Because Group 1 was skewed towards Stage-1 blastocysts, only embryos at this developmental stage were compared regarding cell number. It was found that the total number of cells was significantly lower for stage-1 embryos of Group 1. The possible explanation for this observation might be related to the fact that all stage 1 embryos were vitrified on Day 5 in Group 1 and 1 embryo of the same group was submitted to biopsy on Day 3, losing 2 cells during this procedure. Nonetheless, the number of stage-1 blastocysts was considerably low for both groups (10 for Groups 2 and 3 combined and 8 for Group 1–direct plunge).

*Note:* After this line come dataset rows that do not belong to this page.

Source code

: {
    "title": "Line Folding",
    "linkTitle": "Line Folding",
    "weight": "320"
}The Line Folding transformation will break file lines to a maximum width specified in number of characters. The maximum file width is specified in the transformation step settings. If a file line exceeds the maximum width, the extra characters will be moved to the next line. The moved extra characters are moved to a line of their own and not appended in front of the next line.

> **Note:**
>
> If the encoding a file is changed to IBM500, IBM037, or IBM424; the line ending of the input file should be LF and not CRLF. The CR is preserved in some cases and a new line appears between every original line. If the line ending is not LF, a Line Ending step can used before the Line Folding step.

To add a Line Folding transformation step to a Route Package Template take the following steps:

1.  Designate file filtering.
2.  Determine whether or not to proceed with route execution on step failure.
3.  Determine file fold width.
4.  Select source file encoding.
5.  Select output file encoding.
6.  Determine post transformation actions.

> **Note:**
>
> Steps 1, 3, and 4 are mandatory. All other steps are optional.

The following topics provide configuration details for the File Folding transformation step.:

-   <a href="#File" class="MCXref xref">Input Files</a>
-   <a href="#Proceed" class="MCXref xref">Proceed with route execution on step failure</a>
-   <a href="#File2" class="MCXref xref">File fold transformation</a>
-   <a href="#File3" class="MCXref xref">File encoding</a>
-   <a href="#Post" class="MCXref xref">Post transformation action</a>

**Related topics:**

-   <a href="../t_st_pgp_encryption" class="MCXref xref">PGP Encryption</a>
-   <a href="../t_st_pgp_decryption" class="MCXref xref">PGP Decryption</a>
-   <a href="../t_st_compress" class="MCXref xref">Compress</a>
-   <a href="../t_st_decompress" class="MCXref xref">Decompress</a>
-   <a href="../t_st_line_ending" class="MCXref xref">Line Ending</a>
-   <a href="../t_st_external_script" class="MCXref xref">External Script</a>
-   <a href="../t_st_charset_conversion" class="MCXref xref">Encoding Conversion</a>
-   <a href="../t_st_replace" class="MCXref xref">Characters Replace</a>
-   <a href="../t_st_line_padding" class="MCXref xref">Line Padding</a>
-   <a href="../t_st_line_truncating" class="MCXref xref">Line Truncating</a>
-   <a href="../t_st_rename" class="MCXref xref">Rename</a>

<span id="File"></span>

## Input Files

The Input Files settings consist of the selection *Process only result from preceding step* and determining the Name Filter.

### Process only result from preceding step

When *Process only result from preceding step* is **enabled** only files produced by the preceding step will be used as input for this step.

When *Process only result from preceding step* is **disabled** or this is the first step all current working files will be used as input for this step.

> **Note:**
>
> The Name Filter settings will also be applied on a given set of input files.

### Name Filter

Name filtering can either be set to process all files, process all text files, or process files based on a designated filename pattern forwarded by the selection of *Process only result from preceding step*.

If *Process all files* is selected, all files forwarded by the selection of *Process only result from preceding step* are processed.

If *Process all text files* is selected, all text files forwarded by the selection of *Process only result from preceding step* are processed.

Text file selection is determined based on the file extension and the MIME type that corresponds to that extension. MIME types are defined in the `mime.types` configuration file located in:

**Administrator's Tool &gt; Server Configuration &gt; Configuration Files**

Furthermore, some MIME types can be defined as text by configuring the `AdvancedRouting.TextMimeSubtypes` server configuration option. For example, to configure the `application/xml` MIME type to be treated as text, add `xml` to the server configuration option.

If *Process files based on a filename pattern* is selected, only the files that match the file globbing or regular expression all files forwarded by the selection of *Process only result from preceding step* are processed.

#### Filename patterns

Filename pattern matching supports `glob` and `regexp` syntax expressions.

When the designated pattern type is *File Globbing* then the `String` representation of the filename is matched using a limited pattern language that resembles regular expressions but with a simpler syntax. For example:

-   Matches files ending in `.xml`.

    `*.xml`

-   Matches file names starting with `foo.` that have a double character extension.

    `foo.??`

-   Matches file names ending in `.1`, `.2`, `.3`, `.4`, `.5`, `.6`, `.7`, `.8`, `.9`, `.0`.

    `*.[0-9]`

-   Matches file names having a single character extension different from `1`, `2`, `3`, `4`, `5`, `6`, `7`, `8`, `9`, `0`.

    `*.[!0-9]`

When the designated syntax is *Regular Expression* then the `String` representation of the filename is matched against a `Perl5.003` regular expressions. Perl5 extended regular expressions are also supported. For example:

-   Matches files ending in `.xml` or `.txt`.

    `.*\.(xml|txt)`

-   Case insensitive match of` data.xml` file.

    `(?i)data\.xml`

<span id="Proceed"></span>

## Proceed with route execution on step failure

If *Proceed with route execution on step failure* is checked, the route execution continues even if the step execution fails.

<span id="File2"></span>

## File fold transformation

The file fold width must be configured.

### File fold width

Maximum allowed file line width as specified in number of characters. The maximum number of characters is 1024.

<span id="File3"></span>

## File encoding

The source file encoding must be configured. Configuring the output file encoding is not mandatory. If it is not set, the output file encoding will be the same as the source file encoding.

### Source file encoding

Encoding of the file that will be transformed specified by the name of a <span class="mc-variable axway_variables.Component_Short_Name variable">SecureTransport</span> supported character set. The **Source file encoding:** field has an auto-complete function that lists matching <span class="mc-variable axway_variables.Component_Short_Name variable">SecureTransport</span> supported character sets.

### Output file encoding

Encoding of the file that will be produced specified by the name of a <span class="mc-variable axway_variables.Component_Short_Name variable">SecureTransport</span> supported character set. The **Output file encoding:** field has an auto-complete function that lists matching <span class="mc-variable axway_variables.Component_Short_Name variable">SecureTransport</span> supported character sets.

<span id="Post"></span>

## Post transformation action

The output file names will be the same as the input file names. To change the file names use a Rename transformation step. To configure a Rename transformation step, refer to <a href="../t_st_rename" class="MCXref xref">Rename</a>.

Neither survival, nor percentage of live cells, was significantly different between the two protocols of Global Fast Freeze/Thaw Kits. The results obtained with the Fast Freeze direct plunge were in accordance with those observed in a preliminary study where a small sample of surplus human blastocysts donated for research were vitrified with the S3 method (basis of the Global Fast Freeze media, using a protocol similar to that used in the Fast Freeze-direct plunge group) and subsequently stained, leading to a survival rate following warming of 84 % and a cell survival rate of 87 % [12]. Thus, we could document and confirm that the simplified version of the Fast Freeze protocol, including the direct plunge of the freezing straw into liquid nitrogen (Fast Freeze-direct plunge), leads to equivalent results to those obtained with the original protocol version (S3 vitrification system; [13]). Furthermore, re-expansion rate, which is a positive prognostic marker associated with significantly increased implantation and clinical pregnancies [27] was similar for both protocols, suggesting that clinical outcomes will not be significantly different.

One limitation of this study was the skew towards stage-1 blastocysts in Group 1. It would be interesting to investigate if an equal distribution of blastocysts through all developmental stages in all groups would lead to similar survival rates following vitrification, warming and culture. Results could have also been affected by the source of embryos, either frozen/thawed or fresh and discarded. Thereby, using the same source of embryos would have removed this potentially confounding effect. Finally, another weakness of the study was the reduced number of stained blastocysts. It is possible that a larger number of stained blastocysts would help clarifying differences in total cell number observed between Groups 1, 2 and 3.

In conclusion, blastocyst vitrification can be performed with equal degree of success utilizing simplified protocols and cheaper tools, without affecting the safety and efficiency of the procedure, when compared to other more complex vitrification devices.